Les relations d'Israël avec la Russie ont fait l'objet d'un examen minutieux depuis l'invasion de l'Ukraine par la Russie en février dernier, et les responsables ukrainiens ont appelé le gouvernement israélien pour n'avoir offert à leur pays qu'un soutien limité et avoir cédé à la pression russe.

Alors que la guerre s'éternisait, le Pentagone et les Israéliens sont parvenus à un accord pour déplacer environ 300 000 obus de 155 millimètres, ont déclaré des responsables israéliens et américains.

Le désir américain de déplacer les munitions a été officiellement présenté dans une conversation téléphonique cryptée entre le secrétaire américain à la Défense, Lloyd J. Austin III, et Benny Gantz, le ministre israélien de la Défense à l'époque, selon un responsable israélien qui a été informé des détails de la conversation.

M. Gantz a porté la question au cabinet israélien. Les responsables ont demandé à entendre l'avis de l'establishment de la défense, dont les représentants ont recommandé d'accepter le plan pour éviter les tensions avec les États-Unis, en partie parce que les munitions étaient la propriété américaine. Yair Lapid, alors Premier ministre, a approuvé la demande à l'issue de la discussion.

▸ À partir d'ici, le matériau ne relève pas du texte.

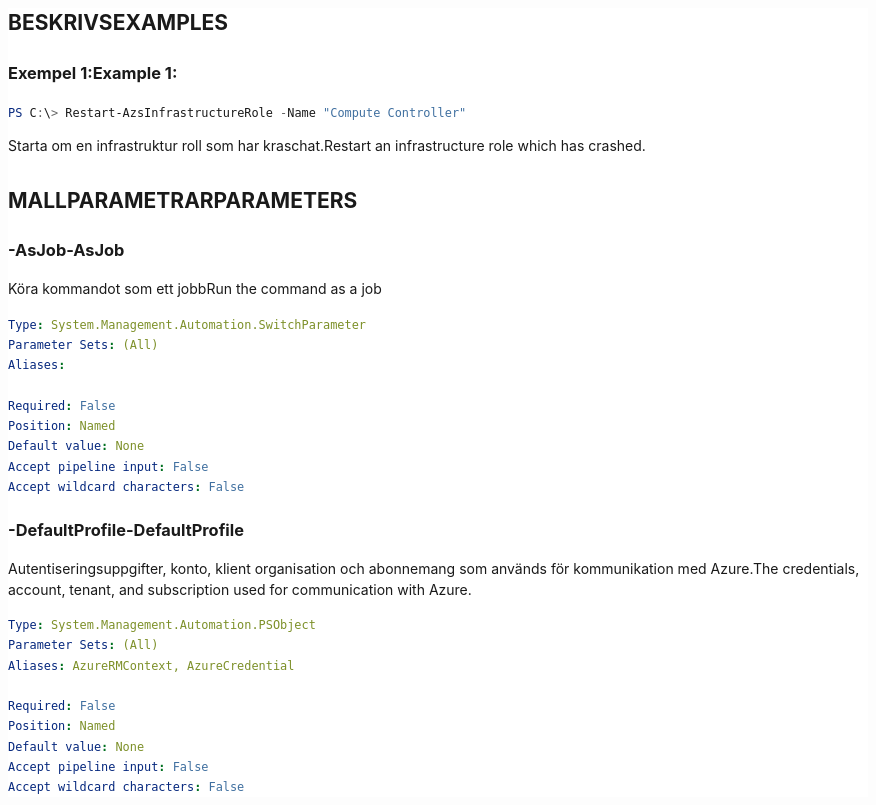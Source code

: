 ## <span data-ttu-id="6dff6-109">BESKRIVS</span><span class="sxs-lookup"><span data-stu-id="6dff6-109">EXAMPLES</span></span>

### <span data-ttu-id="6dff6-110">Exempel 1:</span><span class="sxs-lookup"><span data-stu-id="6dff6-110">Example 1:</span></span>
```powershell
PS C:\> Restart-AzsInfrastructureRole -Name "Compute Controller"

```

<span data-ttu-id="6dff6-111">Starta om en infrastruktur roll som har kraschat.</span><span class="sxs-lookup"><span data-stu-id="6dff6-111">Restart an infrastructure role which has crashed.</span></span>



## <span data-ttu-id="6dff6-112">MALLPARAMETRAR</span><span class="sxs-lookup"><span data-stu-id="6dff6-112">PARAMETERS</span></span>

### <span data-ttu-id="6dff6-113">-AsJob</span><span class="sxs-lookup"><span data-stu-id="6dff6-113">-AsJob</span></span>
<span data-ttu-id="6dff6-114">Köra kommandot som ett jobb</span><span class="sxs-lookup"><span data-stu-id="6dff6-114">Run the command as a job</span></span>

```yaml
Type: System.Management.Automation.SwitchParameter
Parameter Sets: (All)
Aliases:

Required: False
Position: Named
Default value: None
Accept pipeline input: False
Accept wildcard characters: False

```

### <span data-ttu-id="6dff6-115">-DefaultProfile</span><span class="sxs-lookup"><span data-stu-id="6dff6-115">-DefaultProfile</span></span>
<span data-ttu-id="6dff6-116">Autentiseringsuppgifter, konto, klient organisation och abonnemang som används för kommunikation med Azure.</span><span class="sxs-lookup"><span data-stu-id="6dff6-116">The credentials, account, tenant, and subscription used for communication with Azure.</span></span>

```yaml
Type: System.Management.Automation.PSObject
Parameter Sets: (All)
Aliases: AzureRMContext, AzureCredential

Required: False
Position: Named
Default value: None
Accept pipeline input: False
Accept wildcard characters: False

```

Les responsables israéliens ont déclaré qu'Israël n'avait pas changé sa politique de ne pas fournir d'armes létales à l'Ukraine et qu'il accédait plutôt à une décision américaine d'utiliser ses propres munitions comme bon lui semblait.

"Sur la base d'une demande américaine, certains équipements ont été transférés à l'USDOD à partir de ses stocks" en Israël, a déclaré un porte-parole des Forces de défense israéliennes dans un communiqué, faisant référence au ministère de la Défense.

Le stock de matériel et de munitions militaires américains en Israël trouve son origine dans la guerre israélo-arabe de 1973, qui a vu les États-Unis transporter par avion des armes pour réapprovisionner les forces israéliennes.

Après la guerre, les États-Unis ont établi des entrepôts en Israël afin de pouvoir compter sur eux s'ils étaient à nouveau pris dans une crise. Un mémorandum stratégique signé par les deux pays dans les années 1980 a ouvert la voie au "pré-positionnement" des actifs du Pentagone en Israël, selon deux anciens responsables américains et un ancien officier supérieur de l'armée israélienne ayant une connaissance directe de l'accord.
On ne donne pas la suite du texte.